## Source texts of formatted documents
:::::
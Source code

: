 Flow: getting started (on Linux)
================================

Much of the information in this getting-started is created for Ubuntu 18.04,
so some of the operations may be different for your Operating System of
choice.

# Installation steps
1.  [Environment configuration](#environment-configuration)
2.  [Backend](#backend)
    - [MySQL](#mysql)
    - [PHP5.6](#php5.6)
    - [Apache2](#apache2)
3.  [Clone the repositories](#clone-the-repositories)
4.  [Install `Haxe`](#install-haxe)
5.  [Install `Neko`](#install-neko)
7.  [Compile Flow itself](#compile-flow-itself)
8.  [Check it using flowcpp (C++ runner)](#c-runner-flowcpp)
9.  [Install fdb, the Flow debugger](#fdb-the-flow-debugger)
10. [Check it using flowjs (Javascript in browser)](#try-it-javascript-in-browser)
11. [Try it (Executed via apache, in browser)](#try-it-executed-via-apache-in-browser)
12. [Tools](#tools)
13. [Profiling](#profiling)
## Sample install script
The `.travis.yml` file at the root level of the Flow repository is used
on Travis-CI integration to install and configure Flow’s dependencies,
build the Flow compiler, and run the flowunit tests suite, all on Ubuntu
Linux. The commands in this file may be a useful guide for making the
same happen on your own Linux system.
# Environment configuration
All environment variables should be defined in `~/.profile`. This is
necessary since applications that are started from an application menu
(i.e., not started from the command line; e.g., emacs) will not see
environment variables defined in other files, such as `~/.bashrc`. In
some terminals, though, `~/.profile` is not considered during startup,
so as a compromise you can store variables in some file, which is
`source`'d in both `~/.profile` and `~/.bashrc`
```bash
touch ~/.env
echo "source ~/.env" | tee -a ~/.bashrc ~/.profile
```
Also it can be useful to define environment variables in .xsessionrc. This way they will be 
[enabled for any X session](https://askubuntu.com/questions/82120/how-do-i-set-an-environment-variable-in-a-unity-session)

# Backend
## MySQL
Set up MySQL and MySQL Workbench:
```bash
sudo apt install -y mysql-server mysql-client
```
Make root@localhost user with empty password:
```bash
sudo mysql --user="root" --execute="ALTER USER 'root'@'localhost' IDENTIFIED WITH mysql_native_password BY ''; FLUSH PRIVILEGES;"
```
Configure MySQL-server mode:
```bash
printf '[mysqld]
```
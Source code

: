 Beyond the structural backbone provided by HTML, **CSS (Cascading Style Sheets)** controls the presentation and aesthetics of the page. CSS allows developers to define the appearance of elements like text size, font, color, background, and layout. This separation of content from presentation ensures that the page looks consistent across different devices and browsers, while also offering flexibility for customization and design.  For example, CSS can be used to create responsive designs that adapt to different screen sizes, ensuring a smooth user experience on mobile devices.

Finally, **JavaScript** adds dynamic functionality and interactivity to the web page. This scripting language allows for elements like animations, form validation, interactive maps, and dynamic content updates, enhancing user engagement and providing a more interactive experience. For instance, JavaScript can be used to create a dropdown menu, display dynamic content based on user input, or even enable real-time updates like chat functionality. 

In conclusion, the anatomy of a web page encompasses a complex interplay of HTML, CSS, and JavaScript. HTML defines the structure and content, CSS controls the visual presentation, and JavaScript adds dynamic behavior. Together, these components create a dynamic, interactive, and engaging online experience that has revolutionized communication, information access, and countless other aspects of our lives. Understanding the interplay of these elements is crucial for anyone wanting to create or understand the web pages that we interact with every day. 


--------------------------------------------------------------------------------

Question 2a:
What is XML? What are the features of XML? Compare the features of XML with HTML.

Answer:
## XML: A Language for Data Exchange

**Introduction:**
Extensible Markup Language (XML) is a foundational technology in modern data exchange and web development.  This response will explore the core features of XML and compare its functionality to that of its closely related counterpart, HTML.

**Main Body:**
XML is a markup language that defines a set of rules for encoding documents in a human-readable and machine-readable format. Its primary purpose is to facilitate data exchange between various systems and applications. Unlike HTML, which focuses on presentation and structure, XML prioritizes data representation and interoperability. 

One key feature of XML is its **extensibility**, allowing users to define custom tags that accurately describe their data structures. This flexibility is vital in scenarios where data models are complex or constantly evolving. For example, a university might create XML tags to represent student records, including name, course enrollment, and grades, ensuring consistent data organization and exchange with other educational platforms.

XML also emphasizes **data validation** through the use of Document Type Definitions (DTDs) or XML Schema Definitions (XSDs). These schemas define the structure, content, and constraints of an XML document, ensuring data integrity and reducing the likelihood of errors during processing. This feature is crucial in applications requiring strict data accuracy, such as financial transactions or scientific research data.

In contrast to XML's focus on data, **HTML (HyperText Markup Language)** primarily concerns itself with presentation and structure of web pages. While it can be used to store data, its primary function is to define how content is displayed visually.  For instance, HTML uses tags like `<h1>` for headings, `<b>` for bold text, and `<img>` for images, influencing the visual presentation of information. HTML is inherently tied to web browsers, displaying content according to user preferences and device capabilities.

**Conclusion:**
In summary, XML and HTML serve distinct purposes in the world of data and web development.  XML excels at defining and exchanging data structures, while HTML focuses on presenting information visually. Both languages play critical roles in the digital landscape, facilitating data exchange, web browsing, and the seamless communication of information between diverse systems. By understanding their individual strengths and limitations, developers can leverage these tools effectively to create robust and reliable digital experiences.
:::::
## WHAT NEEDS TO BE DONE
I need all of the records above retyped exactly, please.

## THE COMPLETED TASK
Source code

: Flow: getting started (on Linux)
================================

Much of the information in this getting-started is created for Ubuntu 18.04,
so some of the operations may be different for your Operating System of
choice.

# Installation steps
1.  [Environment configuration](#environment-configuration)
2.  [Backend](#backend)
    - [MySQL](#mysql)
    - [PHP5.6](#php5.6)
    - [Apache2](#apache2)
3.  [Clone the repositories](#clone-the-repositories)
4.  [Install `Haxe`](#install-haxe)
5.  [Install `Neko`](#install-neko)
7.  [Compile Flow itself](#compile-flow-itself)
8.  [Check it using flowcpp (C++ runner)](#c-runner-flowcpp)
9.  [Install fdb, the Flow debugger](#fdb-the-flow-debugger)
10. [Check it using flowjs (Javascript in browser)](#try-it-javascript-in-browser)
11. [Try it (Executed via apache, in browser)](#try-it-executed-via-apache-in-browser)
12. [Tools](#tools)
13. [Profiling](#profiling)
## Sample install script
The `.travis.yml` file at the root level of the Flow repository is used
on Travis-CI integration to install and configure Flow’s dependencies,
build the Flow compiler, and run the flowunit tests suite, all on Ubuntu
Linux. The commands in this file may be a useful guide for making the
same happen on your own Linux system.
# Environment configuration
All environment variables should be defined in `~/.profile`. This is
necessary since applications that are started from an application menu
(i.e., not started from the command line; e.g., emacs) will not see
environment variables defined in other files, such as `~/.bashrc`. In
some terminals, though, `~/.profile` is not considered during startup,
so as a compromise you can store variables in some file, which is
`source`'d in both `~/.profile` and `~/.bashrc`
```bash
touch ~/.env
echo "source ~/.env" | tee -a ~/.bashrc ~/.profile
```
Also it can be useful to define environment variables in .xsessionrc. This way they will be 
[enabled for any X session](https://askubuntu.com/questions/82120/how-do-i-set-an-environment-variable-in-a-unity-session)

# Backend
## MySQL
Set up MySQL and MySQL Workbench:
```bash
sudo apt install -y mysql-server mysql-client
```
Make root@localhost user with empty password:
```bash
sudo mysql --user="root" --execute="ALTER USER 'root'@'localhost' IDENTIFIED WITH mysql_native_password BY ''; FLUSH PRIVILEGES;"
```
Configure MySQL-server mode:
```bash
printf '[mysqld]
```
Source code

: Beyond the structural backbone provided by HTML, **CSS (Cascading Style Sheets)** controls the presentation and aesthetics of the page. CSS allows developers to define the appearance of elements like text size, font, color, background, and layout. This separation of content from presentation ensures that the page looks consistent across different devices and browsers, while also offering flexibility for customization and design.  For example, CSS can be used to create responsive designs that adapt to different screen sizes, ensuring a smooth user experience on mobile devices.

Finally, **JavaScript** adds dynamic functionality and interactivity to the web page. This scripting language allows for elements like animations, form validation, interactive maps, and dynamic content updates, enhancing user engagement and providing a more interactive experience. For instance, JavaScript can be used to create a dropdown menu, display dynamic content based on user input, or even enable real-time updates like chat functionality. 

In conclusion, the anatomy of a web page encompasses a complex interplay of HTML, CSS, and JavaScript. HTML defines the structure and content, CSS controls the visual presentation, and JavaScript adds dynamic behavior. Together, these components create a dynamic, interactive, and engaging online experience that has revolutionized communication, information access, and countless other aspects of our lives. Understanding the interplay of these elements is crucial for anyone wanting to create or understand the web pages that we interact with every day. 


--------------------------------------------------------------------------------

Question 2a:
What is XML? What are the features of XML? Compare the features of XML with HTML.

Answer:
## XML: A Language for Data Exchange

**Introduction:**
Extensible Markup Language (XML) is a foundational technology in modern data exchange and web development.  This response will explore the core features of XML and compare its functionality to that of its closely related counterpart, HTML.

**Main Body:**
XML is a markup language that defines a set of rules for encoding documents in a human-readable and machine-readable format. Its primary purpose is to facilitate data exchange between various systems and applications. Unlike HTML, which focuses on presentation and structure, XML prioritizes data representation and interoperability. 

One key feature of XML is its **extensibility**, allowing users to define custom tags that accurately describe their data structures. This flexibility is vital in scenarios where data models are complex or constantly evolving. For example, a university might create XML tags to represent student records, including name, course enrollment, and grades, ensuring consistent data organization and exchange with other educational platforms.

XML also emphasizes **data validation** through the use of Document Type Definitions (DTDs) or XML Schema Definitions (XSDs). These schemas define the structure, content, and constraints of an XML document, ensuring data integrity and reducing the likelihood of errors during processing. This feature is crucial in applications requiring strict data accuracy, such as financial transactions or scientific research data.

In contrast to XML's focus on data, **HTML (HyperText Markup Language)** primarily concerns itself with presentation and structure of web pages. While it can be used to store data, its primary function is to define how content is displayed visually.  For instance, HTML uses tags like `<h1>` for headings, `<b>` for bold text, and `<img>` for images, influencing the visual presentation of information. HTML is inherently tied to web browsers, displaying content according to user preferences and device capabilities.

**Conclusion:**
In summary, XML and HTML serve distinct purposes in the world of data and web development.  XML excels at defining and exchanging data structures, while HTML focuses on presenting information visually. Both languages play critical roles in the digital landscape, facilitating data exchange, web browsing, and the seamless communication of information between diverse systems. By understanding their individual strengths and limitations, developers can leverage these tools effectively to create robust and reliable digital experiences.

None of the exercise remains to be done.